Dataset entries
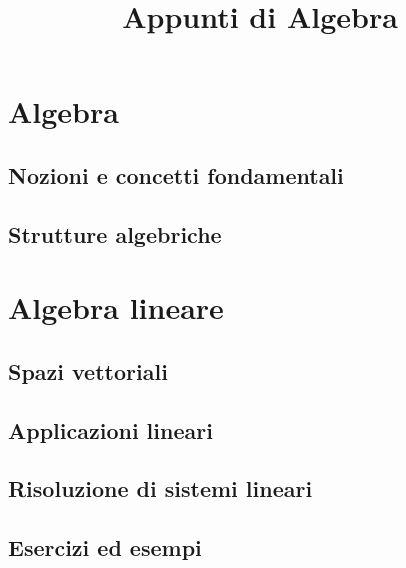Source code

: 



\title{Appunti di Algebra}

\maketitle

\tableofcontents

\part{Algebra}

\chapter{Nozioni e concetti fondamentali}



\chapter{Strutture algebriche}



\part{Algebra lineare}

\chapter{Spazi vettoriali}



\chapter{Applicazioni lineari}



\chapter{Risoluzione di sistemi lineari}



\chapter{Esercizi ed esempi}



\listoftables

\listoffigures


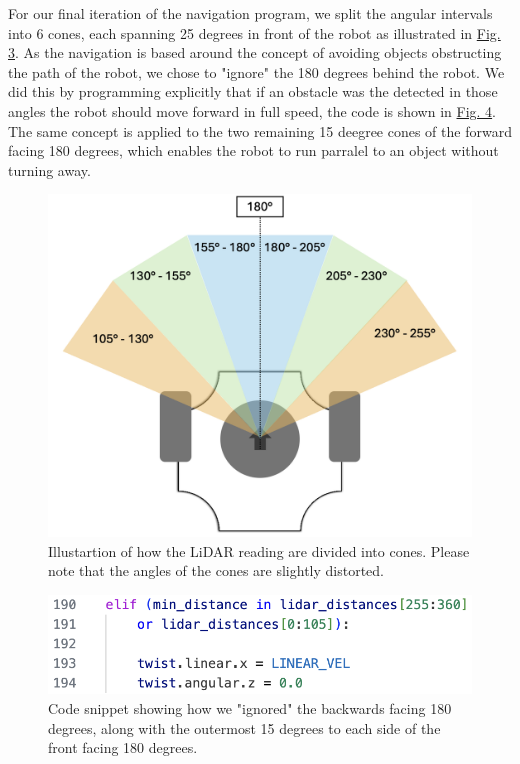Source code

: \documentclass[conference]{IEEEtran}
\begin{document}
For our final iteration of the navigation program, we split the angular intervals into 6 cones, each spanning 25 degrees in front of the robot as illustrated in \href{sec:angles}{Fig. 3}. 
As the navigation is based around the concept of avoiding objects obstructing the path of the robot, we chose to "ignore" the 180 degrees behind the robot. 
We did this by programming explicitly that if an obstacle was the detected in those angles the robot should move forward in full speed, the code is shown in \href{sec:ignore}{Fig. 4}.
The same concept is applied to the two remaining 15 deegree cones of the forward facing 180 degrees, which enables the robot to run parralel to an object without turning away.
\begin{figure}[t]
    \centerline{\includegraphics[width=1.0\columnwidth]{Pictures/LiDAR Angels.png}}
    \caption{Illustartion of how the LiDAR reading are divided into cones.
    Please note that the angles of the cones are slightly distorted.}
    \label{sec:angles}
    \end{figure}
\begin{figure}[htbp]
    \centerline{\includegraphics[width=1.0\columnwidth\hspace{0.0cm}]{Pictures/ignore.png}}
    \caption{Code snippet showing how we "ignored" the backwards facing 180 degrees, along with the outermost 15 degrees to each side of the front facing 180 degrees.}
    \label{sec:ignore}
    \end{figure}
\end{document}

Required work -
Copy whichever lines of the records above contain the word "that".

Solution for this task -
We did this by programming explicitly that if an obstacle was the detected in those angles the robot should move forward in full speed, the code is shown in \href{sec:ignore}{Fig. 4}.
    Please note that the angles of the cones are slightly distorted.}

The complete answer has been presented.